Work to complete: Exactly and in full, give the records again.

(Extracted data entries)
------

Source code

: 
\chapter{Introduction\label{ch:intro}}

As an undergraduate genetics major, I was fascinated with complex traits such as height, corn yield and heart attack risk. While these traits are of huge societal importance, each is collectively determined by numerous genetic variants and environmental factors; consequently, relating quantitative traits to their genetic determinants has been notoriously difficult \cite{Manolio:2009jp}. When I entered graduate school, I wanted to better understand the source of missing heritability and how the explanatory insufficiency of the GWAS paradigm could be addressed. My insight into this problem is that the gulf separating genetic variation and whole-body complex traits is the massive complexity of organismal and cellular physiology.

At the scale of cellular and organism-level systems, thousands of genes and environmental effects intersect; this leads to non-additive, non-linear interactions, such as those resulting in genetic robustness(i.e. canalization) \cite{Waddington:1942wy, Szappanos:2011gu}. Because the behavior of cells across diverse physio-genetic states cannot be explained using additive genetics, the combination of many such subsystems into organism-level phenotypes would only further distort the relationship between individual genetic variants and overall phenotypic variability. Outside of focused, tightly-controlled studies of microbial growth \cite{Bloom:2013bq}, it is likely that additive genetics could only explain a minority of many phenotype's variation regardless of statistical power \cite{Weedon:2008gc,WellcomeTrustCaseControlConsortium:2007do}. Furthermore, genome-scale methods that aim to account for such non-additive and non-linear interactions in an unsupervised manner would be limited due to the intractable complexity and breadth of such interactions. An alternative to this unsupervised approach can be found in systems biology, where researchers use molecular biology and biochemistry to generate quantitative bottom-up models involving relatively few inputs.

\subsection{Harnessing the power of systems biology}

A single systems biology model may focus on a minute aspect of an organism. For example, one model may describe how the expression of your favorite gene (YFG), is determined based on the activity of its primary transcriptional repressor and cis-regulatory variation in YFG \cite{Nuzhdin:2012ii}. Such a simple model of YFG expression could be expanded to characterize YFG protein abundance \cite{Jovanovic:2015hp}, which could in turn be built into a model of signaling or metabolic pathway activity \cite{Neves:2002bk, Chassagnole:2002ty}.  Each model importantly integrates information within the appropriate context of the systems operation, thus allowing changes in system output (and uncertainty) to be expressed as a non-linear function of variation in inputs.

------

Response area:
Source code

: 
\chapter{Introduction\label{ch:intro}}

As an undergraduate genetics major, I was fascinated with complex traits such as height, corn yield and heart attack risk. While these traits are of huge societal importance, each is collectively determined by numerous genetic variants and environmental factors; consequently, relating quantitative traits to their genetic determinants has been notoriously difficult \cite{Manolio:2009jp}. When I entered graduate school, I wanted to better understand the source of missing heritability and how the explanatory insufficiency of the GWAS paradigm could be addressed. My insight into this problem is that the gulf separating genetic variation and whole-body complex traits is the massive complexity of organismal and cellular physiology.

At the scale of cellular and organism-level systems, thousands of genes and environmental effects intersect; this leads to non-additive, non-linear interactions, such as those resulting in genetic robustness(i.e. canalization) \cite{Waddington:1942wy, Szappanos:2011gu}. Because the behavior of cells across diverse physio-genetic states cannot be explained using additive genetics, the combination of many such subsystems into organism-level phenotypes would only further distort the relationship between individual genetic variants and overall phenotypic variability. Outside of focused, tightly-controlled studies of microbial growth \cite{Bloom:2013bq}, it is likely that additive genetics could only explain a minority of many phenotype's variation regardless of statistical power \cite{Weedon:2008gc,WellcomeTrustCaseControlConsortium:2007do}. Furthermore, genome-scale methods that aim to account for such non-additive and non-linear interactions in an unsupervised manner would be limited due to the intractable complexity and breadth of such interactions. An alternative to this unsupervised approach can be found in systems biology, where researchers use molecular biology and biochemistry to generate quantitative bottom-up models involving relatively few inputs.

\subsection{Harnessing the power of systems biology}

A single systems biology model may focus on a minute aspect of an organism. For example, one model may describe how the expression of your favorite gene (YFG), is determined based on the activity of its primary transcriptional repressor and cis-regulatory variation in YFG \cite{Nuzhdin:2012ii}. Such a simple model of YFG expression could be expanded to characterize YFG protein abundance \cite{Jovanovic:2015hp}, which could in turn be built into a model of signaling or metabolic pathway activity \cite{Neves:2002bk, Chassagnole:2002ty}.  Each model importantly integrates information within the appropriate context of the systems operation, thus allowing changes in system output (and uncertainty) to be expressed as a non-linear function of variation in inputs.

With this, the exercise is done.